On the drawbridges in Portland, there are signs telling you not to sit with your car idling because of pollution. So why do we have to stop at lights before entering the freeways, forcing thousands of cars to idle?
—Confused
Fasten your seat belts and keep that heart medicine handy—we're about to head into the racy, forbidden world of ramp metering! "Ramp meter" is, of course, the official name for the signals you're describing, C., and according to the latest in traffic-control science, they save you both time and fuel in the long run.
As you've probably noticed, once traffic gets heavy, it doesn't take much to interrupt its smooth flow. One guy taps his brakes, two people behind him hit theirs, and pretty soon a wave of stoppy despair, called a "traffic shock," is propagating backward up the road.
Experts sometimes use the equations of fluid dynamics to model these traffic waves. The analogy isn't exact (possibly because individual molecules don't pause to scream obscenities at each other after each interaction), but in theory ramp metering reduces the opportunities for such shocks. Without it, you'd burn more fuel in stop-and-go traffic than you'd save by skipping the signals.

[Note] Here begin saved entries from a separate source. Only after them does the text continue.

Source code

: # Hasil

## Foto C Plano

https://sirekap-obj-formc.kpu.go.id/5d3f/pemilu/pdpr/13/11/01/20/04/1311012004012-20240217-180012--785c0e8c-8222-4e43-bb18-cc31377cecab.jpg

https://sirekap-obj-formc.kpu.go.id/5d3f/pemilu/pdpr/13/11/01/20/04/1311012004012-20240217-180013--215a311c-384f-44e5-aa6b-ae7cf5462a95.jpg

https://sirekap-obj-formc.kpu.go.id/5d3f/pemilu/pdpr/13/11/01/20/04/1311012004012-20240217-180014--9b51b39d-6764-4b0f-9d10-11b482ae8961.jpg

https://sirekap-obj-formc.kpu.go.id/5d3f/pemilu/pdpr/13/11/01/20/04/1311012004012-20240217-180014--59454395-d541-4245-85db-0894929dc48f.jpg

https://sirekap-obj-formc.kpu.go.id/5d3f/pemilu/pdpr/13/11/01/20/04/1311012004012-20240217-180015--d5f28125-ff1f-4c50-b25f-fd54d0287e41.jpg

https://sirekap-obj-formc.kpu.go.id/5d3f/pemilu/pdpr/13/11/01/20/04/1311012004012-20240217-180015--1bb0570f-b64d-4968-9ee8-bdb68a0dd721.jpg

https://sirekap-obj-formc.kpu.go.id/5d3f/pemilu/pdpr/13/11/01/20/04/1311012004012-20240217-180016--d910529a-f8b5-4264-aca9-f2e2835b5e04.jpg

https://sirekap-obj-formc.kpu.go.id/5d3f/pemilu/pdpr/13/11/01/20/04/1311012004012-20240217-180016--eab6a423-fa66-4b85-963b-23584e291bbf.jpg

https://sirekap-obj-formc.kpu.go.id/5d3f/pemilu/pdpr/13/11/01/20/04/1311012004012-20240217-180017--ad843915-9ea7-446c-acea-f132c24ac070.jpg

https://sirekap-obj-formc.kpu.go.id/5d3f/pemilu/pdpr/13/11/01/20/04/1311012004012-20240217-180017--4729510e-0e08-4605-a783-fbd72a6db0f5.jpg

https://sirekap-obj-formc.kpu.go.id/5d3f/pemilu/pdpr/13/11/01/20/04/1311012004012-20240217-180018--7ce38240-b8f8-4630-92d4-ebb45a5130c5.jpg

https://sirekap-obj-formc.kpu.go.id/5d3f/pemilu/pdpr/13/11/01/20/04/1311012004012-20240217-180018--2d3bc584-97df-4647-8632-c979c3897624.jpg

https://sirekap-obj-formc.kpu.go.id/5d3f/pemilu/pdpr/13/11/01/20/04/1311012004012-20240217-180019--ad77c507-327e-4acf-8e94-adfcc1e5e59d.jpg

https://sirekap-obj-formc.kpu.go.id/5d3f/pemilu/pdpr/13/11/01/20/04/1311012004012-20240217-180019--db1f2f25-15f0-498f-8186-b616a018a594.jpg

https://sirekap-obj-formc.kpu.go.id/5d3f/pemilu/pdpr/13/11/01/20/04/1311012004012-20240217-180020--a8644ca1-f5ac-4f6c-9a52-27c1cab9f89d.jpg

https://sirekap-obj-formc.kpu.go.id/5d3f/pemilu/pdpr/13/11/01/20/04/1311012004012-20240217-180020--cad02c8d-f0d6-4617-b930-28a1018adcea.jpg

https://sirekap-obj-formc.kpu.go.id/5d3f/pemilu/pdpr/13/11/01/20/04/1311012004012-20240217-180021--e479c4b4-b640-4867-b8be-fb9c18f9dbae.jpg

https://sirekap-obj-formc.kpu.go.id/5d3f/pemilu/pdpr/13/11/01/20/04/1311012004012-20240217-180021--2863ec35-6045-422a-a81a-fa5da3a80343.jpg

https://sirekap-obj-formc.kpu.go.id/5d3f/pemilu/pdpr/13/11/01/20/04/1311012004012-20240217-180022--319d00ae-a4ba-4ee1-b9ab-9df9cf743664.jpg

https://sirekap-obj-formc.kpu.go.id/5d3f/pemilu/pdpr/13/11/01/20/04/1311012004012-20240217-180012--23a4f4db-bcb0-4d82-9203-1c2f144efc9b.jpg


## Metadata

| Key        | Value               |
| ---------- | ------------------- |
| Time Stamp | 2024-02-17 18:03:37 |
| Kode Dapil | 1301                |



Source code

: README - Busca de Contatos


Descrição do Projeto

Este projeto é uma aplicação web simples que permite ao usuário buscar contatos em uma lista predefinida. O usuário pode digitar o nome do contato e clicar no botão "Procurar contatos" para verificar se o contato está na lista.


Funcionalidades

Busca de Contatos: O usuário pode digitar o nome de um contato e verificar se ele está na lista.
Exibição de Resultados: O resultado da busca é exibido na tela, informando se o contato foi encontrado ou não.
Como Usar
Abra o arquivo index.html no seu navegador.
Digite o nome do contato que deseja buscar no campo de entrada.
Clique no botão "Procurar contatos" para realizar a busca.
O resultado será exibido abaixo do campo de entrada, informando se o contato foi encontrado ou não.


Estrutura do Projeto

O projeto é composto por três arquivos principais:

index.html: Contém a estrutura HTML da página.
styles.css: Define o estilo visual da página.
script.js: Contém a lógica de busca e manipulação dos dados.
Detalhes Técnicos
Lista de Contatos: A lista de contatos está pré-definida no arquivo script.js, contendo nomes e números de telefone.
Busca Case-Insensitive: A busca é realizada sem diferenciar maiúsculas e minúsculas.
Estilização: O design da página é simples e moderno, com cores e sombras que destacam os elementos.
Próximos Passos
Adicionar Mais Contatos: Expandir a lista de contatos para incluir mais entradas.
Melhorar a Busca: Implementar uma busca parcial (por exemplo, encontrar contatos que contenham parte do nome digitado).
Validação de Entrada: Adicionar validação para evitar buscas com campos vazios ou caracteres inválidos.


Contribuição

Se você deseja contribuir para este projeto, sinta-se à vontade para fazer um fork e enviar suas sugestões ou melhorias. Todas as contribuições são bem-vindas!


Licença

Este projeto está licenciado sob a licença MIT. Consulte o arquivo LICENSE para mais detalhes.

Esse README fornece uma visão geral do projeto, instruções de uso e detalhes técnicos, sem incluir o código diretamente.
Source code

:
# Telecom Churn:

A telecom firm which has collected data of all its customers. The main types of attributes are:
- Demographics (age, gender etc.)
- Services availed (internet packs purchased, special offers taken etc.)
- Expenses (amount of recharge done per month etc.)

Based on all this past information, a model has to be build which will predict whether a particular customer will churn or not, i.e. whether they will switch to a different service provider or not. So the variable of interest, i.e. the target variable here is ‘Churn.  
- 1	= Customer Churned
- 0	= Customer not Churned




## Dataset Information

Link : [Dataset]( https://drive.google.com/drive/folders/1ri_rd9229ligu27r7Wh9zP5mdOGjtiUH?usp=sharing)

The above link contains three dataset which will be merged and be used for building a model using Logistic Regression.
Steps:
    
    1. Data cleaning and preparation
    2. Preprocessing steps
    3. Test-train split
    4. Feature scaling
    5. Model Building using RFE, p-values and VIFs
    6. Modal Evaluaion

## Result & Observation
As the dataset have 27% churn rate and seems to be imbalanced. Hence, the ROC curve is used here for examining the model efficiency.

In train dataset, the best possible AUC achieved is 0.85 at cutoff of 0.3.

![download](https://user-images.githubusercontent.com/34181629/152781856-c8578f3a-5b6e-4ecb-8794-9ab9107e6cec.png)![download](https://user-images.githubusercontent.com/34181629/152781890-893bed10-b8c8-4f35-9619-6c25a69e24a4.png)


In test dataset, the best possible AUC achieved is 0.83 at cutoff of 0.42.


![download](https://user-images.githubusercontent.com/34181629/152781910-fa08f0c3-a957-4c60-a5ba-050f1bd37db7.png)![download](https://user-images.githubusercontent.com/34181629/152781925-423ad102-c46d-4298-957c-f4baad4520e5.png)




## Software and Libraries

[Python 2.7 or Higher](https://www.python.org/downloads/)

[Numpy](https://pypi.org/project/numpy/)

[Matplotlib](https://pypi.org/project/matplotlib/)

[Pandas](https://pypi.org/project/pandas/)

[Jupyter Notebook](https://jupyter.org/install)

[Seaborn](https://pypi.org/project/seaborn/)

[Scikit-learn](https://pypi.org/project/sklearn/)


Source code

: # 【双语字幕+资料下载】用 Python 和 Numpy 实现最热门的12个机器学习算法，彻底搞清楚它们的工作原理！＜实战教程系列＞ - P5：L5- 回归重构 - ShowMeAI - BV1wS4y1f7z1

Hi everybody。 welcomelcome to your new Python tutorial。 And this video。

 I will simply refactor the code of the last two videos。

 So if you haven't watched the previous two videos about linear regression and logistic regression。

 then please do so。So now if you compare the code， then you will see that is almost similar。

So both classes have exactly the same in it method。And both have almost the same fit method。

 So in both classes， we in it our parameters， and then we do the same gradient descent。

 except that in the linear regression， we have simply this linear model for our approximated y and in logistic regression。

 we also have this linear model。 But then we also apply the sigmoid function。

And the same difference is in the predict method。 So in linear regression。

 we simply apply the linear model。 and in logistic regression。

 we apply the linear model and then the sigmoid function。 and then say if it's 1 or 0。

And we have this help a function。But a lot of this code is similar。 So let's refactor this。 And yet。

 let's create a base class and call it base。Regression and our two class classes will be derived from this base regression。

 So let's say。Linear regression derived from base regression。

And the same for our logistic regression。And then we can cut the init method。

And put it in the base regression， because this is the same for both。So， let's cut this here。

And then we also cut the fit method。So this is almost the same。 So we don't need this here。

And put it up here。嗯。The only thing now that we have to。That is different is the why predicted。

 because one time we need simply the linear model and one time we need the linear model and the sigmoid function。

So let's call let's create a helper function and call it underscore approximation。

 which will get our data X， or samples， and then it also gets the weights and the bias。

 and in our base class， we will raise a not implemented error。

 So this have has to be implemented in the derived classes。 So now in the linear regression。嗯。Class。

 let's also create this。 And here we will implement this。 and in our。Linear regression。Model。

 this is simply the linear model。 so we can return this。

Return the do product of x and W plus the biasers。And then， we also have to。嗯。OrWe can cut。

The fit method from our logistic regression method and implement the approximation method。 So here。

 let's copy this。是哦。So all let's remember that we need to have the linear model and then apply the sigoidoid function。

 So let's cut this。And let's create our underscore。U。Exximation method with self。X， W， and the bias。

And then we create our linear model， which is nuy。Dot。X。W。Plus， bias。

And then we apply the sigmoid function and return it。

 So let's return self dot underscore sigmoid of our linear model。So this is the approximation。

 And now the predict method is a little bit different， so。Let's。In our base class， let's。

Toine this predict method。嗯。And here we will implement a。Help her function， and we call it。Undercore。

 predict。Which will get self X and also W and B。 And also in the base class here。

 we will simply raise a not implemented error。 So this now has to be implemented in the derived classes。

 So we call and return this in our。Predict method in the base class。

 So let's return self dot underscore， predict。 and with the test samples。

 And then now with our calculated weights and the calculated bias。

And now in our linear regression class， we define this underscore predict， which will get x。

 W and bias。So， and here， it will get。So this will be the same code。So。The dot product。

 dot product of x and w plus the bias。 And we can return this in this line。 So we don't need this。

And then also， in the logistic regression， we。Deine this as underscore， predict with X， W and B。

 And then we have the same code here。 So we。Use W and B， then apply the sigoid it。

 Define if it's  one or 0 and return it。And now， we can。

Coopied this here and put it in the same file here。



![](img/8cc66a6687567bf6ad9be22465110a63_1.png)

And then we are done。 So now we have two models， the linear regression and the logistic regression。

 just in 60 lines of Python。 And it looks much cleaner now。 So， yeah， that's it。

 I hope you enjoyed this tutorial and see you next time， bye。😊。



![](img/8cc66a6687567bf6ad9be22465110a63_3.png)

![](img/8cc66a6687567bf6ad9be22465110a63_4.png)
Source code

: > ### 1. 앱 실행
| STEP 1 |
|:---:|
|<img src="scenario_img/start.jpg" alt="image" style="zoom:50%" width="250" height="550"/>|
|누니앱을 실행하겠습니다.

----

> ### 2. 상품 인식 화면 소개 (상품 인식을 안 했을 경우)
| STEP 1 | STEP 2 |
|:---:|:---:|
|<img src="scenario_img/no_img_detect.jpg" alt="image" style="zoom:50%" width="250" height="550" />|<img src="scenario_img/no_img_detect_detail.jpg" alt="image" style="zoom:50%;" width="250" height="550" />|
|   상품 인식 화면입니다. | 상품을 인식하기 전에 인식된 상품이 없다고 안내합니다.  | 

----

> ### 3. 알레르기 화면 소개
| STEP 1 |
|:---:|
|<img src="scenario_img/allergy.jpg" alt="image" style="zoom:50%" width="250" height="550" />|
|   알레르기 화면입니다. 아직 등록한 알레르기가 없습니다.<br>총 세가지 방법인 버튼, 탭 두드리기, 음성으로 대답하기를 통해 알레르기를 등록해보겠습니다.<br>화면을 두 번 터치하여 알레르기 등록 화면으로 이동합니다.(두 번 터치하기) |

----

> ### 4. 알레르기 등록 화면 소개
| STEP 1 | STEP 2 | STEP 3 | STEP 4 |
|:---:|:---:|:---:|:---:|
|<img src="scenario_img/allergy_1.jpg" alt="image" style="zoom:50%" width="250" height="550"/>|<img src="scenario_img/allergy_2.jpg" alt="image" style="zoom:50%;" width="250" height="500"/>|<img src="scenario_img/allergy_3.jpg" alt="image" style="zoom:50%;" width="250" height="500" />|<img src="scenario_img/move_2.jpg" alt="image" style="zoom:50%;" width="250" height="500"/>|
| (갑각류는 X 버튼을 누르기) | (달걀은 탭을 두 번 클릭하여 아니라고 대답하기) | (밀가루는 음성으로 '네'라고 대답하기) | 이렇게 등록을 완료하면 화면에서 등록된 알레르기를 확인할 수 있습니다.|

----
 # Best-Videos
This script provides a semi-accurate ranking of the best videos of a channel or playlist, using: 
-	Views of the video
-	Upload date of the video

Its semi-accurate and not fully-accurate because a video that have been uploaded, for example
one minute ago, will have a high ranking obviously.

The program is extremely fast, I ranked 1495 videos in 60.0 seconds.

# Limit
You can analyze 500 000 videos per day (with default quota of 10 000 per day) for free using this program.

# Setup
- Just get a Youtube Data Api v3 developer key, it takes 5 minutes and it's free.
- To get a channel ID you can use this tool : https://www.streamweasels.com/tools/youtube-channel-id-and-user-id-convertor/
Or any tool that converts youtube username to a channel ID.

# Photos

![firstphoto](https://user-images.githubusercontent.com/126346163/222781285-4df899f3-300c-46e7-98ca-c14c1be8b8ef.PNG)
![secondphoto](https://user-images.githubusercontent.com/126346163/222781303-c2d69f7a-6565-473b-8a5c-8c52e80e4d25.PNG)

"Theory, schmeory!" I hear you saying. "Those signals just slow me down!" In 2000, the citizens of Minneapolis felt the same way, and, in a failure of democracy comparable to determining prime numbers by popular vote, they successfully pressured their state legislature to have the meters disconnected, just to see what would happen.
With a weary sigh no doubt audible in Iowa City, officials set about disconnecting the signals for a month. Sure enough, they found that average travel times rose 22 percent, accidents increased by 26 percent, and emissions increased, albeit only by the equivalent of 400 cars. Science 1, Democracy 0.